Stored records
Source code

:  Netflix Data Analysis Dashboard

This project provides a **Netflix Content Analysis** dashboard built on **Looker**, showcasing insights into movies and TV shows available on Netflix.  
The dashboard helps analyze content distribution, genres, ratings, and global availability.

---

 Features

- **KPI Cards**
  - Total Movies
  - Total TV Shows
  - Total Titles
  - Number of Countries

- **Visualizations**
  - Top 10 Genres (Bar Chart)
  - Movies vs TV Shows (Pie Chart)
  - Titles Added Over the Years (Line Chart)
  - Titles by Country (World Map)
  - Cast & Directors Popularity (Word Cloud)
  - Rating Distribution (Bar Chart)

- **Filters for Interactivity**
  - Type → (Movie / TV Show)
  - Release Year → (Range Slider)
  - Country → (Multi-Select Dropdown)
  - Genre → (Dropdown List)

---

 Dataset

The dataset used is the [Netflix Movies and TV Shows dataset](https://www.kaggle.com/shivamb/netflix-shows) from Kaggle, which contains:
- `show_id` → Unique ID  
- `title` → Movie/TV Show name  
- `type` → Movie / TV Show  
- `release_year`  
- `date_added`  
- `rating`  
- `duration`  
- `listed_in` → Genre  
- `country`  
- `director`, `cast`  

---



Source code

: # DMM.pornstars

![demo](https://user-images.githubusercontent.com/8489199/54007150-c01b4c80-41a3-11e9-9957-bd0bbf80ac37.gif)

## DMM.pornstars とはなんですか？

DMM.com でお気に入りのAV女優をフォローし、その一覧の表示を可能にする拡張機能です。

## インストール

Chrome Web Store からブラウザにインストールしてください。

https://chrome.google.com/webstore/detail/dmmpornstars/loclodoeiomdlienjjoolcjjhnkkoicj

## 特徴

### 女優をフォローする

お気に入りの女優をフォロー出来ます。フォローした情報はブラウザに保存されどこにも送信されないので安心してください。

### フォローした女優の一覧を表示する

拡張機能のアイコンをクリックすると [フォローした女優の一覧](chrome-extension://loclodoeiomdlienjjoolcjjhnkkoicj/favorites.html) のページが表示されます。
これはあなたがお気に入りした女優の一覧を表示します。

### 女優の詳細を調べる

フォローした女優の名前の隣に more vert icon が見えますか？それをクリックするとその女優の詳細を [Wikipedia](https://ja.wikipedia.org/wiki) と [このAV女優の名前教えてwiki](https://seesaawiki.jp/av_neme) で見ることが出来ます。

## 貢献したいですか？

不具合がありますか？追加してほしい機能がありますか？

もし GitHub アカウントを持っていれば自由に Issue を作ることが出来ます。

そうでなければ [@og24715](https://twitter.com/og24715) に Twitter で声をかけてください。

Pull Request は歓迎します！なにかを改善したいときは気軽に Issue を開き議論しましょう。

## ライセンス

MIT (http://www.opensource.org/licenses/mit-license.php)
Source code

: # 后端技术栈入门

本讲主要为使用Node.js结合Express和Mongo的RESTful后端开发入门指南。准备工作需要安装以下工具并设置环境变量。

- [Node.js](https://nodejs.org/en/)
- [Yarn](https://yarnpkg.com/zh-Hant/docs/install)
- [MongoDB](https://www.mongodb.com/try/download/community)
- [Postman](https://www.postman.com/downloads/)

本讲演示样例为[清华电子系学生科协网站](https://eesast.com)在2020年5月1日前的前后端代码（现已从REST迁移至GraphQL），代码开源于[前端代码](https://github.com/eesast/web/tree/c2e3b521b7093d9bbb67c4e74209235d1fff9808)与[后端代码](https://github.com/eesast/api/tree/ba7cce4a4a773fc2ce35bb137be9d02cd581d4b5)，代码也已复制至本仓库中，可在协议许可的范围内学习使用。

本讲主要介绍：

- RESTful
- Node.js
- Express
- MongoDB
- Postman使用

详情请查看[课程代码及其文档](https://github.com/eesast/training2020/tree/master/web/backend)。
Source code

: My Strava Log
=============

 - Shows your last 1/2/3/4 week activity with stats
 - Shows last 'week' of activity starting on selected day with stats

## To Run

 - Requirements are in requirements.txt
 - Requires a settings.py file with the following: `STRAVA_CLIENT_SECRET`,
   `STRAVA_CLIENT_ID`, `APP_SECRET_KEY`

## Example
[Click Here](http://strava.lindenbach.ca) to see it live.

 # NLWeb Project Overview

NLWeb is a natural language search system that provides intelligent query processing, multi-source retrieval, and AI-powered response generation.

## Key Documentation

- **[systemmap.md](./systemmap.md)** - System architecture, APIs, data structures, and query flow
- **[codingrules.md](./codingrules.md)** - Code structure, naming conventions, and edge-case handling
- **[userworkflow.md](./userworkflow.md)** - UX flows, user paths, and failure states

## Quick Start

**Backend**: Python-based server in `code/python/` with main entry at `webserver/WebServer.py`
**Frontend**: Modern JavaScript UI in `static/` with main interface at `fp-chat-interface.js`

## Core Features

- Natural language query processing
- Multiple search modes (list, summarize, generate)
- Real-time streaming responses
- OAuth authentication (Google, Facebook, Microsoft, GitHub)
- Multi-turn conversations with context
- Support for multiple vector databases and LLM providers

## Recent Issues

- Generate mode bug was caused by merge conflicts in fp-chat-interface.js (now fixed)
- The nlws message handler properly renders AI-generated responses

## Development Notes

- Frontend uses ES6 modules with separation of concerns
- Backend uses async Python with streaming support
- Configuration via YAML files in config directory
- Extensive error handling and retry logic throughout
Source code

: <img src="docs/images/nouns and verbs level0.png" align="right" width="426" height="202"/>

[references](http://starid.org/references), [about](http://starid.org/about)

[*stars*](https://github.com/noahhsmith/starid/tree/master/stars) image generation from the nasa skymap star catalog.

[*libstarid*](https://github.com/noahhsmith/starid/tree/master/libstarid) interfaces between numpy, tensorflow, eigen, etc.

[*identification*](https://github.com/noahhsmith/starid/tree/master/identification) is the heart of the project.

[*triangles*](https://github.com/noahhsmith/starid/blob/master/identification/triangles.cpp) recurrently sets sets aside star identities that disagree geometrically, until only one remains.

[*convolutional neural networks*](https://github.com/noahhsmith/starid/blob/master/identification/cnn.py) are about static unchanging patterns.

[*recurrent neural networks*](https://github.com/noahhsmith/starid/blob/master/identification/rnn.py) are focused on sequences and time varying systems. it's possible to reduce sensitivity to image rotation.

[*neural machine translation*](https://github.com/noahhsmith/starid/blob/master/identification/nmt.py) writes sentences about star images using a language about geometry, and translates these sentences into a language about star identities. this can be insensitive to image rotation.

What is required
Up to and including the line with "## 貢献したいですか？", repeat the entries exactly, beginning at their first line.

Task result
Source code

:  Netflix Data Analysis Dashboard

This project provides a **Netflix Content Analysis** dashboard built on **Looker**, showcasing insights into movies and TV shows available on Netflix.  
The dashboard helps analyze content distribution, genres, ratings, and global availability.

---

 Features

- **KPI Cards**
  - Total Movies
  - Total TV Shows
  - Total Titles
  - Number of Countries

- **Visualizations**
  - Top 10 Genres (Bar Chart)
  - Movies vs TV Shows (Pie Chart)
  - Titles Added Over the Years (Line Chart)
  - Titles by Country (World Map)
  - Cast & Directors Popularity (Word Cloud)
  - Rating Distribution (Bar Chart)

- **Filters for Interactivity**
  - Type → (Movie / TV Show)
  - Release Year → (Range Slider)
  - Country → (Multi-Select Dropdown)
  - Genre → (Dropdown List)

---

 Dataset

The dataset used is the [Netflix Movies and TV Shows dataset](https://www.kaggle.com/shivamb/netflix-shows) from Kaggle, which contains:
- `show_id` → Unique ID  
- `title` → Movie/TV Show name  
- `type` → Movie / TV Show  
- `release_year`  
- `date_added`  
- `rating`  
- `duration`  
- `listed_in` → Genre  
- `country`  
- `director`, `cast`  

---



Source code

: # DMM.pornstars

![demo](https://user-images.githubusercontent.com/8489199/54007150-c01b4c80-41a3-11e9-9957-bd0bbf80ac37.gif)

## DMM.pornstars とはなんですか？

DMM.com でお気に入りのAV女優をフォローし、その一覧の表示を可能にする拡張機能です。

## インストール

Chrome Web Store からブラウザにインストールしてください。

https://chrome.google.com/webstore/detail/dmmpornstars/loclodoeiomdlienjjoolcjjhnkkoicj

## 特徴

### 女優をフォローする

お気に入りの女優をフォロー出来ます。フォローした情報はブラウザに保存されどこにも送信されないので安心してください。

### フォローした女優の一覧を表示する

拡張機能のアイコンをクリックすると [フォローした女優の一覧](chrome-extension://loclodoeiomdlienjjoolcjjhnkkoicj/favorites.html) のページが表示されます。
これはあなたがお気に入りした女優の一覧を表示します。

### 女優の詳細を調べる

フォローした女優の名前の隣に more vert icon が見えますか？それをクリックするとその女優の詳細を [Wikipedia](https://ja.wikipedia.org/wiki) と [このAV女優の名前教えてwiki](https://seesaawiki.jp/av_neme) で見ることが出来ます。

## 貢献したいですか？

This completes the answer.